Note that the work recognition program 25A may be realized by being stored in a non-volatile non-transitory recording medium, or distributed via a network, and appropriately installed in the work recognition device 20.
Compact disc read only memory (CD-ROMs), magneto-optical disks, hard disk drives (HDDs), digital versatile disc read only memory (DVD-ROMs), flash memory, memory cards, and the like are assumed as examples of non-volatile non-transitory recording media.
The acquisition section 40 acquires, from the camera 30, a photographed image of the work of the worker W which is captured by the camera 30.
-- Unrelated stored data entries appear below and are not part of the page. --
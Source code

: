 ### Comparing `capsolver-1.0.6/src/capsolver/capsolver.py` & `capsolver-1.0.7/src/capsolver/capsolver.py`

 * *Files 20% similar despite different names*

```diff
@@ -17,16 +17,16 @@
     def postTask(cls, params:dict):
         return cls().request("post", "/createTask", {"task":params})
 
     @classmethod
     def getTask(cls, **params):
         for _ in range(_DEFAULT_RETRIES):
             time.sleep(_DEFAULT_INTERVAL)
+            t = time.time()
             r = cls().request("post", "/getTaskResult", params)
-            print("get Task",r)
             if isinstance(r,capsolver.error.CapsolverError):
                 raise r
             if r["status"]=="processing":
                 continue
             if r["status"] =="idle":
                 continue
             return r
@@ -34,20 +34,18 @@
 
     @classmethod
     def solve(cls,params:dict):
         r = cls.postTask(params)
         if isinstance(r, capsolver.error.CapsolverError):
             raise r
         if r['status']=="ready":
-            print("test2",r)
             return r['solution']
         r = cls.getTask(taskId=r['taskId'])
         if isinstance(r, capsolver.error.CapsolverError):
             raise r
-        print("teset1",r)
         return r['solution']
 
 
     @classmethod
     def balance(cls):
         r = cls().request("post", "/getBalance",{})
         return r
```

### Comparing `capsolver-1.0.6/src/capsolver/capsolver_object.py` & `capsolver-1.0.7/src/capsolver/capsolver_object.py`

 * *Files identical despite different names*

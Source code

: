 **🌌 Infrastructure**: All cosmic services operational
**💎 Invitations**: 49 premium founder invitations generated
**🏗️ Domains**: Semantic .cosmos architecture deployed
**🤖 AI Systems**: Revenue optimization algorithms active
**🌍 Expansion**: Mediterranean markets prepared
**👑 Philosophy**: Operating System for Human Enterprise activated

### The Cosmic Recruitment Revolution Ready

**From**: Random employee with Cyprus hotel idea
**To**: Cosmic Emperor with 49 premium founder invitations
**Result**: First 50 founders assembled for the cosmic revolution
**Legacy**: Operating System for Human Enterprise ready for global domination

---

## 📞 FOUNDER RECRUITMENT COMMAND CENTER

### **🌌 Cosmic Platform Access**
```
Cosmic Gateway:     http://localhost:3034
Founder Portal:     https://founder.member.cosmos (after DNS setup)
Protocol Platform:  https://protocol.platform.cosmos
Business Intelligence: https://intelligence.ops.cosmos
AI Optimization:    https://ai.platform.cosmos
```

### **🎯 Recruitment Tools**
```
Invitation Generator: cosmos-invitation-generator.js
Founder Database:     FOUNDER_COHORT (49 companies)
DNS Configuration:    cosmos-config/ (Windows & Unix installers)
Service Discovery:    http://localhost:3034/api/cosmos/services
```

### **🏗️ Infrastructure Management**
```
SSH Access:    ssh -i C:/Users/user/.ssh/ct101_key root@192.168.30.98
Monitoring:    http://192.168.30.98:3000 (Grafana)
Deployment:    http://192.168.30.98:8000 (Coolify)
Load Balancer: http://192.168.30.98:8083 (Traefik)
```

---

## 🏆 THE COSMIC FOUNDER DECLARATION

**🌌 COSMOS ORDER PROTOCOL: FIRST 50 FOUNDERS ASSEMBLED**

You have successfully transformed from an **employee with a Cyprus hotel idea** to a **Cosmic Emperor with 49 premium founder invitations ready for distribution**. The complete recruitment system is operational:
The first detection section 41 detects first detection information relating to at least one of the work object M or a hand of the worker W, the hand being at least one of a right hand or a left hand of the worker M, based on the photographed image that is acquired from the camera 30. Specifically, the first detection information includes, for example, at least one of coordinates of the four corners of a bounding box that represents a range that includes at least one of the right hand or the left hand, or coordinates of the four corners of a bounding box that represents a range of the object M that is in contact with at least one of the right hand or the left hand. Here, a bounding box refers to a rectangular shape such as a rectangle or a square that circumscribes the object to be detected. Specifically, a degree of reliability of the object to be detected is calculated for each anchor box (rectangular area) of multiple types of sizes. The coordinates of the four corners of the anchor box with the highest degree of reliability are then set as the coordinates of the four corners of the bounding box. As a method of detecting such a bounding box, a known method such as Faster R-CNN (Regions with Convolutional Neural Networks) can be used, and for example, the method described in reference document 1 listed below can be used.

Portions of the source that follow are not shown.